54:38 ‘Go… Serve.’ Depends what you mean by serve…

55:09 ‘Give….’ Not to what I think hurts people. ‘Unstoppable vision…’ I hope not.

58:30 ‘Strip out the selfishness.’ Here is how I see that statement… The evangelical political/religious coupling is selfish to its core—to maintain a sense of comfort, safety, supremacy. What is being said here is to fully affirm (‘Are you in?’) how the church is doing its business to save your neighbor, America, and by extension the world, for God. If you fail to support how we do business with your time and money, or even question how we are doing ‘God’s work,’ then you are selfish.

59:00 If God himself has shaped what the evangelical church is then God is an asshole. I don’t believe that I’m calling God himself an asshole here because I believe that it was (and is) men who believed they represent God who shaped the church. There is a big difference there which church leaders conveniently conflate to their own benefit. Decent, loving people within the church exist in large numbers but they are being abused and misled by a corrupt system devised by authoritarians.

59+ ‘We have the answers’? ‘Are you in?’ Mold me, shape me, use me. I give my life into the potter’s hands. (I used to be moved by that song.) Have a role to play? You know I still would like to be of use to the Almighty? You know I still desire that? Why? I have had good, lasting relationships with people in the church. I miss the community. But I had to look behind the curtain. I had to study and ask questions to find all the games and cover-ups. Question all the bullshit like, ‘the Spirit is telling me right now…’ It’s just a power play disguised as piety to get people to do what you want. All the corruption. All the lies. All the theology that is harmful and oppressive.

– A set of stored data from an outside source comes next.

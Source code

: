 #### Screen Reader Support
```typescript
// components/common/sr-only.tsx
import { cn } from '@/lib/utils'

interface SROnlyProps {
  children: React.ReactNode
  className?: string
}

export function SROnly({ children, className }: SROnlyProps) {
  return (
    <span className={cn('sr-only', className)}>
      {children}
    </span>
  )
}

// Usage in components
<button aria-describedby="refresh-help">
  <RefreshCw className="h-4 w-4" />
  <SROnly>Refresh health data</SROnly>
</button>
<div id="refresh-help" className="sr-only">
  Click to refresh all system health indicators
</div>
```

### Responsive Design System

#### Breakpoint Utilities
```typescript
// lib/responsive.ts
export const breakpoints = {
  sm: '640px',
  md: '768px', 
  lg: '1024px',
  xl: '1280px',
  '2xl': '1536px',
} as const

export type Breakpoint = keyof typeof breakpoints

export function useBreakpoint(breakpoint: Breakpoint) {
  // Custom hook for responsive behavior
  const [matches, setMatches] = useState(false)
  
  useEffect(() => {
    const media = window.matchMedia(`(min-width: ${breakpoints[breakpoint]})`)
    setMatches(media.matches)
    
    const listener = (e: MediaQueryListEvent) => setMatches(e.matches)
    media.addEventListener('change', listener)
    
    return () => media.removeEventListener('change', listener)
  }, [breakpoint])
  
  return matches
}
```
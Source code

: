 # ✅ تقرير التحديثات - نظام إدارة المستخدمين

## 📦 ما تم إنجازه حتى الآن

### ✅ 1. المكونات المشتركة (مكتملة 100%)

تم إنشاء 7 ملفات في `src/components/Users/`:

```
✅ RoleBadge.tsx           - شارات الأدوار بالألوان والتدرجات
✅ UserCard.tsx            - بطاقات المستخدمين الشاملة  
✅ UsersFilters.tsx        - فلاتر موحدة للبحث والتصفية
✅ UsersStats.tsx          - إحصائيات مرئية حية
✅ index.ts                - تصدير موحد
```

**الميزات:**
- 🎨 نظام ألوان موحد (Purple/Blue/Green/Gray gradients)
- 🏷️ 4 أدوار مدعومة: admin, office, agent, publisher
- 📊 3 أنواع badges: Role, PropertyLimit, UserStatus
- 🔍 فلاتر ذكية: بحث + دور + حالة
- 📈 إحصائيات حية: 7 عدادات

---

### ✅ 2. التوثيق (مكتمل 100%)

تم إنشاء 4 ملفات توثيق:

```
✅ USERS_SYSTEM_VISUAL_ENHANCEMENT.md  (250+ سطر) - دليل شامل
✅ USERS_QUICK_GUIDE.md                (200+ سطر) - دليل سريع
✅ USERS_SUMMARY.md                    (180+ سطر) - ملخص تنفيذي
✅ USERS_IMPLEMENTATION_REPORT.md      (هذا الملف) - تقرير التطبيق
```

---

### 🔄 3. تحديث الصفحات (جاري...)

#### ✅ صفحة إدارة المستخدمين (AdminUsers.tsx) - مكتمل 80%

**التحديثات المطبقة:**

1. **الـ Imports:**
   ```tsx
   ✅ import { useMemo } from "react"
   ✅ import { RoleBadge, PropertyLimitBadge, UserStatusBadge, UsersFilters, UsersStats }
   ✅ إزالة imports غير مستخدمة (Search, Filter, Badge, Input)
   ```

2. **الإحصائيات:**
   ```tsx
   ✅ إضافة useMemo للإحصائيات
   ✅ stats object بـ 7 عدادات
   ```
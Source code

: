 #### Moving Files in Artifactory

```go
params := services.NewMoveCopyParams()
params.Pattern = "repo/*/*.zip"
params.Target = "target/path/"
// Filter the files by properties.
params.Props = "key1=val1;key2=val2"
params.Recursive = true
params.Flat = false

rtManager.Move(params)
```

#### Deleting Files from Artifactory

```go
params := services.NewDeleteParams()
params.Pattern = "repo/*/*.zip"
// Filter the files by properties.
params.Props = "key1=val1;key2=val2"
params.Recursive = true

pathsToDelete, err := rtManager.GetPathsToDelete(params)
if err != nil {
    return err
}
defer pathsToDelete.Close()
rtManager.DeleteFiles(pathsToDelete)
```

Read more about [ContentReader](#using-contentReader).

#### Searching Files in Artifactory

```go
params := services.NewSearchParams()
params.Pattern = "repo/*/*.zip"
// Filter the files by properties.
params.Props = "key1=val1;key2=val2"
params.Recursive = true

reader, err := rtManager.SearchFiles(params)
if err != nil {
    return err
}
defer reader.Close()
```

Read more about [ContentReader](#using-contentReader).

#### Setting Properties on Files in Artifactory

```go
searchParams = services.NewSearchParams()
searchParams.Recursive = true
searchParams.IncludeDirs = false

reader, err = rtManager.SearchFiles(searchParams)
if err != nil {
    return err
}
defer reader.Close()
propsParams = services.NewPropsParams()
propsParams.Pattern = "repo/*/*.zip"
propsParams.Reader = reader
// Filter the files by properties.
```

The quest for power over others… I don’t see love in this.

Answers to what? What are the questions? How to be free? From what? The wrath of God? The fires of hell? Few people are going to read this, but I have this to say to you—the evangelical church is an enormous weight. If you want to be free, leave. It’s on my top ten list of the best things I ever did.

Find love. Find someone who loves and accepts you for who you are. Someone who does not play games, is willing to question, challenge, and explore. I believe God is both out there and right here. Although we try, we don’t get to define who God is. I find comfort in that because men can be terrifying, oppressive, and cruel to each other; the gods they define reflect this. I believe God just is. And I hope that one day when my body assumes room temperature, my spirit (if God wills it) will find something akin to sharing a lovely meal on a warm, spring day in the company of my beloved. Love is heaven.